De eerste opruimacties na de watersnoodramp in Limburg en Brabant zijn achter de rug. Voorlopig werken we vanuit Natuurmonumenten nog met gerichte acties met een beperkt aantal vrijwilligers per keer. “Aan de ene kant is het belangrijk dat we zoveel mogelijk zo snel mogelijk opruimen, maar het moet wel veilig zijn” vertelt Rob van Schijndel, gebiedsmanager in het getroffen gebied.
Het aanbod van mensen die willen helpen overtreft nu nog wat we aankunnen. Daar zijn we erg blij mee. Het opruimen van alle rotzooi is een gigantische klus. Er zullen dan ook nog veel oproepen volgen waar we vrijwilligers zoeken die willen helpen opruimen.

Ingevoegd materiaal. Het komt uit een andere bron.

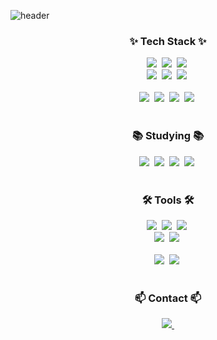 <!--타이틀 부분-->
![header](https://capsule-render.vercel.app/api?type=rect&height=200&text=Kang's%20Github&fontAlign=70&stroke=00FF00&strokeWidth=3)

<!--내용 부분-->
<h3 align="center">✨ Tech Stack ✨</h3>
<div align="center">
  <img src="https://img.shields.io/badge/Linux-20232a.svg?style=for-the-badge&logo=Linux&logoColor=61DAFB" />&nbsp
  <img src="https://img.shields.io/badge/phpscript-F7DF1E.svg?style=for-the-badge&logo=php&logoColor=20232a" />&nbsp
  <img src="https://img.shields.io/badge/html5-E34F26.svg?style=for-the-badge&logo=html5&logoColor=white" />&nbsp
</div>

<div align="center">
  <img src="https://img.shields.io/badge/Docker-E34F26.svg?style=for-the-badge&logo=docker&logoColor=white" />&nbsp
  <img src="https://img.shields.io/badge/kubernetes-1daabb.svg?style=for-the-badge&logo=kubernetes&logoColor=white" />&nbsp
  <img src="https://img.shields.io/badge/css3-1572B6.svg?style=for-the-badge&logo=css3&logoColor=white" />&nbsp
</div>

<br>

<div align="center">
  <img src="https://img.shields.io/badge/python-3670A0?style=for-the-badge&logo=python&logoColor=ffdd54" />&nbsp
  <img src="https://img.shields.io/badge/C++-150458.svg?style=for-the-badge&logo=C&logoColor=white" />&nbsp
  <img src="https://img.shields.io/badge/java-4d77cf.svg?style=for-the-badge&logo=JAVA&logoColor=white" />&nbsp
  <img src="https://img.shields.io/badge/AWS EC2-11557c.svg?style=for-the-badge&logo=EC2&logoColor=white" />&nbsp
</div>

<br>

<h3 align="center">📚 Studying 📚</h3>
<div align="center">
  <img src="https://img.shields.io/badge/C++-007ACC.svg?style=for-the-badge&logo=C&logoColor=white" />&nbsp
  <img src="https://img.shields.io/badge/php-FF4154?style=for-the-badge&logo=php&logoColor=white" />&nbsp
  <img src="https://img.shields.io/badge/docker-3578E5?style=for-the-badge&logo=docker&logoColor=white" />&nbsp
  <img src="https://img.shields.io/badge/Linux-20232a.svg?style=for-the-badge&logo=Linux&logoColor=61DAFB" />&nbsp
</div>

<br>

<h3 align="center">🛠 Tools 🛠</h3>
<div align="center">
  <img src="https://img.shields.io/badge/Grafana-F05033.svg?style=for-the-badge&logo=grafana&logoColor=white" />&nbsp
  <img src="https://img.shields.io/badge/github-181717.svg?style=for-the-badge&logo=github&logoColor=white" />&nbsp
  <img src="https://img.shields.io/badge/Notion-F3F3F3.svg?style=for-the-badge&logo=notion&logoColor=black" />&nbsp
</div>

<div align="center">
  <img src="https://img.shields.io/badge/Prometheus-08253c.svg?style=for-the-badge&logo=Prometheus&logoColor=37abff" />&nbsp
  <img src="https://img.shields.io/badge/AWS-F24E1E.svg?style=for-the-badge&logo=AWS&logoColor=white" />&nbsp
</div>

<br>

<div align="center">
  <img src="https://img.shields.io/badge/VSCode-2C2C32.svg?style=for-the-badge&logo=visual-studio-code&logoColor=22ABF3" />&nbsp
  <img src="https://img.shields.io/badge/jupyter-2C2C32.svg?style=for-the-badge&logo=jupyter&logoColor=F37726" />&nbsp
<!--   <img src="https://img.shields.io/badge/Colab-2C2C32.svg?style=for-the-badge&logo=googlecolab&logoColor=F9AB00" />&nbsp -->
</div>

<br>

<h3 align="center">📫 Contact 📫</h3>
<div align="center">
  <a href="Kanghb060628@gmail.com">
    <img src="https://img.shields.io/badge/Kanghb060628@gmail.com-D14836?style=for-the-badge&logo=gmail&logoColor=white"/>&nbsp
  </a>
</div>
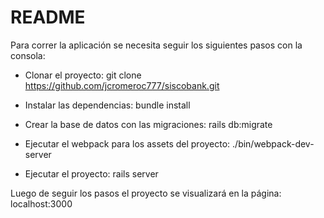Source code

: # README

Para correr la aplicación se necesita seguir los siguientes pasos con la consola:

* Clonar el proyecto: git clone https://github.com/jcromeroc777/siscobank.git

* Instalar las dependencias: bundle install

* Crear la base de datos con las migraciones: rails db:migrate

* Ejecutar el webpack para los assets del proyecto: ./bin/webpack-dev-server

* Ejecutar el proyecto: rails server

Luego de seguir los pasos el proyecto se visualizará en la página: localhost:3000
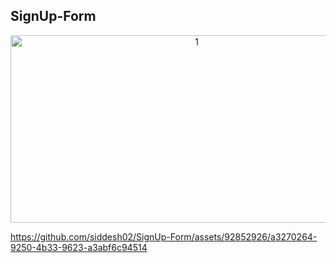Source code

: ## SignUp-Form

<p align="center">
<img height="300px" width="580px" src="https://github.com/siddesh02/SignUp-Form/assets/92852926/9e93e4ac-4228-4ac2-ac73-fee708001661" alt="1"/>

https://github.com/siddesh02/SignUp-Form/assets/92852926/a3270264-9250-4b33-9623-a3abf6c94514


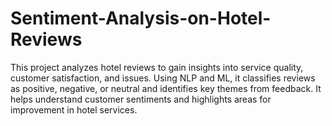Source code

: # Sentiment-Analysis-on-Hotel-Reviews
This project analyzes hotel reviews to gain insights into service quality, customer satisfaction, and issues. Using NLP and ML, it classifies reviews as positive, negative, or neutral and identifies key themes from feedback. It helps understand customer sentiments and highlights areas for improvement in hotel services.
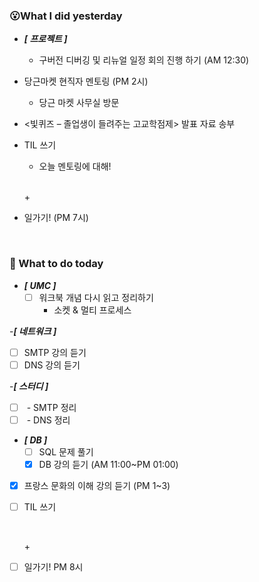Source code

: ### 😮What I did yesterday

 - ***[ 프로젝트 ]***
   - 구버전 디버깅 및 리뉴얼 일정 회의 진행 하기 (AM 12:30)

- 당근마켓 현직자 멘토링 (PM 2시)
  - 당근 마켓 사무실 방문

 - <빛퀴즈 – 졸업생이 들려주는 고교학점제> 발표 자료 송부

- TIL 쓰기
  - 오늘 멘토링에 대해!
    
  <br>

  \+
 - 일가기! (PM 7시)



<br>

###  🤔 What to do today

- ***[ UMC ]***
  - [ ] 워크북 개념 다시 읽고 정리하기
    - 소켓 & 멀티 프로세스 

-***[ 네트워크 ]***
  - [ ] SMTP 강의 듣기
  - [ ] DNS 강의 듣기

-***[ 스터디 ]***
  - [ ] <network> - SMTP 정리
  - [ ] <entwork> - DNS 정리

- ***[ DB ]***
  - [ ] SQL 문제 풀기
  - [x] DB 강의 듣기 (AM 11:00~PM 01:00)

- [x] 프랑스 문화의 이해 강의 듣기 (PM 1~3)
  
- [ ] TIL 쓰기
    
  <br>

  \+
 - [ ] 일가기! PM 8시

Kijk voor het actuele overzicht met info over data en locaties van de opruimacties in gebieden van Natuurmonumenten op: natuurmonumenten.nl/hoogwateropruimactie.
“Waar mogelijk gaan we al met kleine groepen vrijwilligers aan de slag” begint Rob zijn verhaal. “Planten liggen nu nog plat door het water wat er overheen is geraasd. Daardoor kunnen we makkelijk bij de rotzooi. Als alles weer gaat groeien, ook de brandnetels en distels, dan wordt dat snel een stuk lastiger.” Op veel plekken kan nog niet veilig worden gewerkt. “Langs rivieren en beken is veel grond weggespoeld. Dat zie je niet altijd omdat er nu een dikke laag rotzooi ligt. We gaan altijd eerst met experts een gebied in, voor we er met vrijwilligers aan de slag kunnen. We willen zeker weten dat het veilig en verantwoord is voor we mensen vragen om ons te helpen.”

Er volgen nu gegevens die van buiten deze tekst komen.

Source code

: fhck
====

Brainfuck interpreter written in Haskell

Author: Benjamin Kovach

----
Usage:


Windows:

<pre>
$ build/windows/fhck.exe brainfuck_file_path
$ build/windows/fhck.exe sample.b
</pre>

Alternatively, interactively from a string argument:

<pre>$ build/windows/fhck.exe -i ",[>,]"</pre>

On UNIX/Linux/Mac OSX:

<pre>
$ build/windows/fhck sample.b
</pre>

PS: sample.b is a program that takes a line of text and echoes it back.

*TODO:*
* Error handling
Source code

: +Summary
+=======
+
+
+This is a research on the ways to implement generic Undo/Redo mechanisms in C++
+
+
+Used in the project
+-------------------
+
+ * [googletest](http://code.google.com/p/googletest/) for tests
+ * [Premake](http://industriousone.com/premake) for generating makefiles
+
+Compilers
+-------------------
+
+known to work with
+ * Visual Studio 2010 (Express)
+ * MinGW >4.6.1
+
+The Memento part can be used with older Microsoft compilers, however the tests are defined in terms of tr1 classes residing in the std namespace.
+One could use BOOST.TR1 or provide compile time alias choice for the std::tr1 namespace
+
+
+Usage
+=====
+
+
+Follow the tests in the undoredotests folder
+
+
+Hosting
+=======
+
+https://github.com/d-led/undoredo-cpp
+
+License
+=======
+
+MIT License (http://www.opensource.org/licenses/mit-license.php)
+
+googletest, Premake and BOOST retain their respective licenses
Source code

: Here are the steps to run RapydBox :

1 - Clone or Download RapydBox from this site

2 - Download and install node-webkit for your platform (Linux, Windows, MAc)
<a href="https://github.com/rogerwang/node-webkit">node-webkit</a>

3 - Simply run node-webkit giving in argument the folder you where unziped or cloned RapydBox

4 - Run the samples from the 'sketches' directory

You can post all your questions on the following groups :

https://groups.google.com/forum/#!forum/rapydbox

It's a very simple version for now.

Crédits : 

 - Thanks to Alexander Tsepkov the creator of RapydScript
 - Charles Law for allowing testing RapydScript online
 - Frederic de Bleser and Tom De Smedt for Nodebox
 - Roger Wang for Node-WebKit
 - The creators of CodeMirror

De eerste opruimacties in gebieden van Natuurmonumenten zijn achter de rug. “We werken met kleine groepen vrijwilligers.” vertelt Nico Altena, medewerker Natuurmonumenten. “Het is echt heel mooi om te zien dat mensen overal vandaan komen om te helpen. Mensen trekken hun laarzen en oude kleding aan en ze willen wat doen. Fantastisch. We halen veel plastic weg. Maar helaas kunnen we niet overal bij. Soms zit het tot wel drie, vier meter hoog in de bomen. Zo hoog is het water dus gekomen. Het is belangrijk dat we zoveel mogelijk weghalen, anders raken er straks dieren in verstrikt. Het werken geeft je echt een goed gevoel. Binnen een paar uur verzamel je al een hele berg rotzooi. Maar het maakt ook indruk. Je ziet veel spullen die waarschijnlijk zo zijn weggespoeld uit huizen van mensen die getroffen zijn door de watersnoodramp.”
Ook buiten onze gebieden kunnen organisaties (zoals Rijkswaterstaat, Staatsbosbeheer en Limburgs Landschap) hulp gebruiken bij het opruimen langs de Maas.

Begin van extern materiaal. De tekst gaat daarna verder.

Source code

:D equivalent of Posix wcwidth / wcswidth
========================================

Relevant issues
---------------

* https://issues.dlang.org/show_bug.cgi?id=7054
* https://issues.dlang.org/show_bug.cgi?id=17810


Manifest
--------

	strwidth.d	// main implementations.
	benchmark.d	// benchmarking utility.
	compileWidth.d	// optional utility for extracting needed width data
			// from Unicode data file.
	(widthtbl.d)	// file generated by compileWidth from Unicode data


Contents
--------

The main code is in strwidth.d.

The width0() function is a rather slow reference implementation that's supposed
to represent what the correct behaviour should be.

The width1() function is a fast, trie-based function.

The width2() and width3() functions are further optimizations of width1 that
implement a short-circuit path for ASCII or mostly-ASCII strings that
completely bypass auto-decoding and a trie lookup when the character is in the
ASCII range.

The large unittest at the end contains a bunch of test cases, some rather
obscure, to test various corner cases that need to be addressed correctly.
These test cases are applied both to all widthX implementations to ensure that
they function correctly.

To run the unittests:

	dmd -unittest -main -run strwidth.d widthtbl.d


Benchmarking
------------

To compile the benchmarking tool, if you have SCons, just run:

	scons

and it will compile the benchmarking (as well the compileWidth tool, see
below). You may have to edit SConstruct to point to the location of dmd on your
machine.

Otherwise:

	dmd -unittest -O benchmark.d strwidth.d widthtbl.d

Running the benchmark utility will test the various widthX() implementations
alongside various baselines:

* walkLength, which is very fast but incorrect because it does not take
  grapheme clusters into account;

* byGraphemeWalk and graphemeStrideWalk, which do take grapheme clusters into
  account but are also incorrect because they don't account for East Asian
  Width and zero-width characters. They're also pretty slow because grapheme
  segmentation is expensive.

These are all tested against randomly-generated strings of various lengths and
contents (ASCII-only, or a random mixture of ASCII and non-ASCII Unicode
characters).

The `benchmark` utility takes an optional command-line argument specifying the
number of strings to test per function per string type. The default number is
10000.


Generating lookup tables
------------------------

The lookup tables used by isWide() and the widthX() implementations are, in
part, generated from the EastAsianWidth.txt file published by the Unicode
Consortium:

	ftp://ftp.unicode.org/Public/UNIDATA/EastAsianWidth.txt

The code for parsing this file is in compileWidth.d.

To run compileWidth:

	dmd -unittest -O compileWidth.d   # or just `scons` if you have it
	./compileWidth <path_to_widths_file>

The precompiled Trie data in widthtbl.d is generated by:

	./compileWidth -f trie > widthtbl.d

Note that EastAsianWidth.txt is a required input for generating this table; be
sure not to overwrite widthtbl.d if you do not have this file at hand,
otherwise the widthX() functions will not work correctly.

Door de overstromingen en hevige regenval zijn de terreinen kletsnat en zompig. Hierdoor kunnen verraderlijke en gevaarlijke situaties ontstaan, bijvoorbeeld door drijfzand en wegtrekkend water. Al onze gebieden aan de Maas zijn daarom nog gesloten voor publiek. Aan alle bezoekers vragen we uitdrukkelijk om de terreinen niet in te gaan, ook niet via kapotte rasters.